You can generate a directory structure using the DirectoryStructureGenerator class. Here is an example:

# Example usage

from dirmapper_core.generator.directory_structure_generator import DirectoryStructureGenerator
from dirmapper_core.ignore.path_ignorer import PathIgnorer
from dirmapper_core.styles.tree_style import TreeStyle
from dirmapper_core.formatter.formatter import PlainTextFormatter

# Define ignore patterns
ignore_patterns = [
    SimpleIgnorePattern('.git/'),
    SimpleIgnorePattern('.github/'),
    SimpleIgnorePattern('__pycache__/')
]

# Initialize PathIgnorer
path_ignorer = PathIgnorer(ignore_patterns)

# Initialize DirectoryStructureGenerator
generator = DirectoryStructureGenerator(
    root_dir='./path/to/your/directory',
    output='output.txt',
    ignorer=path_ignorer,
    sorting_strategy=AscendingSortStrategy(case_sensitive=False),
    style=TreeStyle(),
    formatter=PlainTextFormatter()
)

# Generate the directory structure into the style specified when initializing DirectoryStructureGenerator
structure = generator.generate() # Returns str

Generating a directory structure results in a formatted string depending on your style and formatter. Here is an example of the TreeStyle:

/path/to/root/directory
├── .devcontainer
│   ├── devcontainer.json
│   └── Dockerfile
├── .DS_Store
├── .git
├── .gitignore
├── .mapping-ignore
├── game
│   ├── __init__.py
│   ├── colors.py
│   ├── config.py
│   ├── display.py
│   ├── fonts.py
│   ├── game_loop.py
│   ├── obstacles.py
│   ├── score.py
│   └── snake.py
├── high_scores.yaml
├── main.py
├── main.spec
├── README.md
└── requirements.txt

See the styles folder for all valid style examples.

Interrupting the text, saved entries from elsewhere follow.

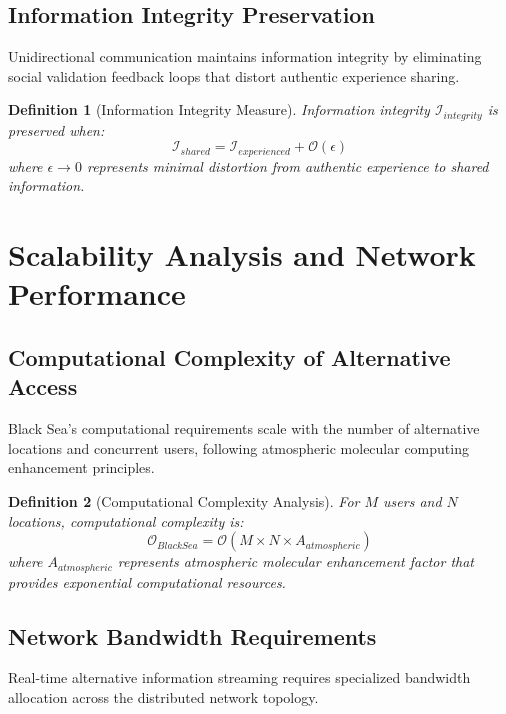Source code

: \documentclass[12pt,a4paper]{article}
\newtheorem{definition}{Definition}
\begin{document}
\subsection{Information Integrity Preservation}

Unidirectional communication maintains information integrity by eliminating social validation feedback loops that distort authentic experience sharing.

\begin{definition}[Information Integrity Measure]
Information integrity $\mathcal{I}_{integrity}$ is preserved when:
\begin{equation}
\mathcal{I}_{shared} = \mathcal{I}_{experienced} + \mathcal{O}(\epsilon)
\end{equation}
where $\epsilon \rightarrow 0$ represents minimal distortion from authentic experience to shared information.
\end{definition}

\section{Scalability Analysis and Network Performance}

\subsection{Computational Complexity of Alternative Access}

Black Sea's computational requirements scale with the number of alternative locations and concurrent users, following atmospheric molecular computing enhancement principles.

\begin{definition}[Computational Complexity Analysis]
For $M$ users and $N$ locations, computational complexity is:
\begin{equation}
\mathcal{O}_{BlackSea} = \mathcal{O}(M \times N \times A_{atmospheric})
\end{equation}
where $A_{atmospheric}$ represents atmospheric molecular enhancement factor that provides exponential computational resources.
\end{definition}

\subsection{Network Bandwidth Requirements}

Real-time alternative information streaming requires specialized bandwidth allocation across the distributed network topology.
\end{document}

You may also generate a raw DirectoryStructure object if you set the parameter styled to False in the generate() method. This allows access to the DirectoryStructure class helper functions and access to DirectoryItems

# ...
structure = generator.generate(styled=False) # Returns DirectoryStructure object

# Access file content lazily
for item in structure.to_list():
    if item.metadata.get('content') is not None:
        print(f"Content of {item.path}: {item.content}")

Creating Directory Structure from Template

You can create a directory structure from a template using the StructureWriter class. Here is an example:

from dirmapper_core.writer.structure_writer import StructureWriter

# Define the base path where the structure will be created
base_path = 'Path/To/Your/Project'

# Define the structure template
structure_template = {
    "meta": {
        "version": "2.0",
        "source": "dirmapper",
        "author": "root",
        "root_path": base_path,
        "creation_date": "2024-11-01T20:06:14.510200",
        "last_modified": "2024-11-01T20:06:14.510211"
    },
    "template": {
        "requirements.txt": {},
        "tests/": {
            "test1.py": {},
            "__init__.py": {}
        },
        "docs/": {},
        "README.md": {},
        "setup.py": {},
        ".gitignore": {},
        "src/": {
            "snake_game/": {
                "__init__.py": {},
                "utils/": {
                    "helper.py": {}
                },
                "main.py": {}
            }
        }
    }
}

# Initialize StructureWriter
writer = StructureWriter(base_path)

# Create the directory structure
writer.create_structure(structure_template)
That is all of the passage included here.